» EXERCISE OBJECTIVE
From the line below that contains "- Facilidade de manutenção e expansão" to the line that contains "- **Administrador de dados", repeat every line exactly, both ends included, and nothing else.

* * *

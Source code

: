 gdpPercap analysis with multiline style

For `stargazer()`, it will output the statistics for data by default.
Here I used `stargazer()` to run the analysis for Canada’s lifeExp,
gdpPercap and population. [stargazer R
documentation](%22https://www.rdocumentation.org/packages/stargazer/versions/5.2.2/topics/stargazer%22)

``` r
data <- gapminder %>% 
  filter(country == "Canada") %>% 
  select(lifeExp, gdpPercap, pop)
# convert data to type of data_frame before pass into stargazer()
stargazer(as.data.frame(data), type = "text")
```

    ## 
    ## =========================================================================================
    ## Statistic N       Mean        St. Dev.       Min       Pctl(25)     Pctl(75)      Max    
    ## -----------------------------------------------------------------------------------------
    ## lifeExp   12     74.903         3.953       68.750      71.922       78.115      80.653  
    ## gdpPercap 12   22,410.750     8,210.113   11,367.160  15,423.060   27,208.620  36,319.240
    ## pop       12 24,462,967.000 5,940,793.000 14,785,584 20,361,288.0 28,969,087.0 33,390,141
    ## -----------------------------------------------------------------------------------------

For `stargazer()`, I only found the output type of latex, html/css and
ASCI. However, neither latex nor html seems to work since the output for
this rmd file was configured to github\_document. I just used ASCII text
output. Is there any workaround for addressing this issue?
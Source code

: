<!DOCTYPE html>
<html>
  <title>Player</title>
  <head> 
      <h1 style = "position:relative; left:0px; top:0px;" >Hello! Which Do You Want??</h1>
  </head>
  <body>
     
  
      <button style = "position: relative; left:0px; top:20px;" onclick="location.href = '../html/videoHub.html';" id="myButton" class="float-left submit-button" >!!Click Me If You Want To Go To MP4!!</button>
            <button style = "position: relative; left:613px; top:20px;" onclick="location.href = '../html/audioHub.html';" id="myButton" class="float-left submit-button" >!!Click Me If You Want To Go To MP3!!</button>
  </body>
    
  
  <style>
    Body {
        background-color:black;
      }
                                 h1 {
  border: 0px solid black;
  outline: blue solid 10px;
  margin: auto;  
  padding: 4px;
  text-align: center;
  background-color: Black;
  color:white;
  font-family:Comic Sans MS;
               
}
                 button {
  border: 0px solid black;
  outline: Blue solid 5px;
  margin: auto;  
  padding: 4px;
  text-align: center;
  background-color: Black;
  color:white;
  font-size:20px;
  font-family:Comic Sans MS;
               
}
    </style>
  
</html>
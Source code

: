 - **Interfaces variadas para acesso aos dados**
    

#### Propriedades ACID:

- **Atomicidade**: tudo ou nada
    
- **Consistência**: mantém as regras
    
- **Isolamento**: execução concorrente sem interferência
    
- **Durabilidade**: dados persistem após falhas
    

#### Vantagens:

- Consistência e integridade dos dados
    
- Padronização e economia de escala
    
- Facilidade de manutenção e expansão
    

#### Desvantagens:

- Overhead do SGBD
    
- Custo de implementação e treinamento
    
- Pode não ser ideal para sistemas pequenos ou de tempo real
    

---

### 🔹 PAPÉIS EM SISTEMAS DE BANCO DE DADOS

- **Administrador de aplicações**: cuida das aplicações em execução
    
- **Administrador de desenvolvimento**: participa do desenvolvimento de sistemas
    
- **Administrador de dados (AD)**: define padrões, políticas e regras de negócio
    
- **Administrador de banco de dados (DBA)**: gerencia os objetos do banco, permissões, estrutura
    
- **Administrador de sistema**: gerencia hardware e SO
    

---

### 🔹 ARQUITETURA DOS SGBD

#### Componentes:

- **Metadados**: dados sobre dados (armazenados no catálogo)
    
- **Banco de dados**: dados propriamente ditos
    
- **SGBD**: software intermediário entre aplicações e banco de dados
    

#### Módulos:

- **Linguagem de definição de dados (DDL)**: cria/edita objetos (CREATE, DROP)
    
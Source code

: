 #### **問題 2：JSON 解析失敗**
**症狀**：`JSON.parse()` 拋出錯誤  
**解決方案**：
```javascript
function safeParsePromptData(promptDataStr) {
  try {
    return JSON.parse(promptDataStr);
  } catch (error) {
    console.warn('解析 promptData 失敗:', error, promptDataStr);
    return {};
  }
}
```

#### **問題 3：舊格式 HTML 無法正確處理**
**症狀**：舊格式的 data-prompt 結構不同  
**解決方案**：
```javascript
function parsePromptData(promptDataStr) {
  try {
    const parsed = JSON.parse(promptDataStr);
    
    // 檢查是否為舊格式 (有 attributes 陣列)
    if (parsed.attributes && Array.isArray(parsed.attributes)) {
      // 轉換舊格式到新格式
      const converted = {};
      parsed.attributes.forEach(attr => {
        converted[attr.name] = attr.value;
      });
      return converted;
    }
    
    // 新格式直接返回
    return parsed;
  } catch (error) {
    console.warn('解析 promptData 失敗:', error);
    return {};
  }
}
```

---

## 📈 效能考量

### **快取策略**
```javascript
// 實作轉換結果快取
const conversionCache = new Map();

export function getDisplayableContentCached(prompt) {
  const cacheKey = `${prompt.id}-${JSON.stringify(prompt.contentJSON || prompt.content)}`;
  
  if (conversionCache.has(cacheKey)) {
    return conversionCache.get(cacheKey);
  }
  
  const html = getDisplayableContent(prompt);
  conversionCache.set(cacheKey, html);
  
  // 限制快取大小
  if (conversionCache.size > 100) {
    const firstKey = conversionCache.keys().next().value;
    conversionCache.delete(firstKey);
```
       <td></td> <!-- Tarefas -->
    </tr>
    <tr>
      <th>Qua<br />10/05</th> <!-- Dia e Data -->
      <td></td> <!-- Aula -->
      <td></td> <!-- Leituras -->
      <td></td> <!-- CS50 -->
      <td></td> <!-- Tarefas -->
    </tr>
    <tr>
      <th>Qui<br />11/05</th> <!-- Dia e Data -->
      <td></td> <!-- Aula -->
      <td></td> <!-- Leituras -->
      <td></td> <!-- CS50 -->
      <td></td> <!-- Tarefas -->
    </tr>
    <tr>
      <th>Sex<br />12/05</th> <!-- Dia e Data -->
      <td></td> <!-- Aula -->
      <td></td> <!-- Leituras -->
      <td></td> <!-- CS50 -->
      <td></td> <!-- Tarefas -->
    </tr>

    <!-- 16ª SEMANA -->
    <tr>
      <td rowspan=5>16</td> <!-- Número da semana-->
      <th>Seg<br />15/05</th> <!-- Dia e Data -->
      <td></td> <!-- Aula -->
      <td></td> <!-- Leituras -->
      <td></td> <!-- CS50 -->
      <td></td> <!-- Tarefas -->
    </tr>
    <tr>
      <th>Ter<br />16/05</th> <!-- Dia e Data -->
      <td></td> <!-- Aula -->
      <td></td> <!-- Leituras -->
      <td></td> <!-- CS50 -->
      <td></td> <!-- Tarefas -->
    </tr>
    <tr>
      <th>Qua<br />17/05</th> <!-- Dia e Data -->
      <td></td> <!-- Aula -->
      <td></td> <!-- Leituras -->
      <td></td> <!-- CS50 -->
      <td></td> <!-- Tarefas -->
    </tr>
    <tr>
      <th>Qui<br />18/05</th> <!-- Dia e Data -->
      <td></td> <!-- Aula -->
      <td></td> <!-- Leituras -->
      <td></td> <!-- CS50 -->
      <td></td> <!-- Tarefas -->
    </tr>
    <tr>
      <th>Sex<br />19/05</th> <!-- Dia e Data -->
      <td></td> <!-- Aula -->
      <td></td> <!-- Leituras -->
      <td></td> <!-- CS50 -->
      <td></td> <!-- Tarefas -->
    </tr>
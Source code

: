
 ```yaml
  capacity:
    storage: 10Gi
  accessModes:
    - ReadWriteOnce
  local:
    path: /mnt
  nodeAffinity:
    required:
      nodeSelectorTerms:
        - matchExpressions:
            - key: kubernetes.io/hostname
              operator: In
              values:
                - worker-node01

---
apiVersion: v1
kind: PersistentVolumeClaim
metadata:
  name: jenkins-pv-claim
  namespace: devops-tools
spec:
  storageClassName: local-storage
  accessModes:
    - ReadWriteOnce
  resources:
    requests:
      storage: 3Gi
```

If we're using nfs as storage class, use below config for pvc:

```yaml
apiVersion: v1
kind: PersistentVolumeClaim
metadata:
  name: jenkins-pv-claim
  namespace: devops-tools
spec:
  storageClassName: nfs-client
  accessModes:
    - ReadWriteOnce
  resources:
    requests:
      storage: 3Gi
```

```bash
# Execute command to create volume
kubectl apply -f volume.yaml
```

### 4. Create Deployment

* * *

» ANSWER SECTION
- Facilidade de manutenção e expansão
    

#### Desvantagens:

- Overhead do SGBD
    
- Custo de implementação e treinamento
    
- Pode não ser ideal para sistemas pequenos ou de tempo real
    

---

### 🔹 PAPÉIS EM SISTEMAS DE BANCO DE DADOS

- **Administrador de aplicações**: cuida das aplicações em execução
    
- **Administrador de desenvolvimento**: participa do desenvolvimento de sistemas
    
- **Administrador de dados (AD)**: define padrões, políticas e regras de negócio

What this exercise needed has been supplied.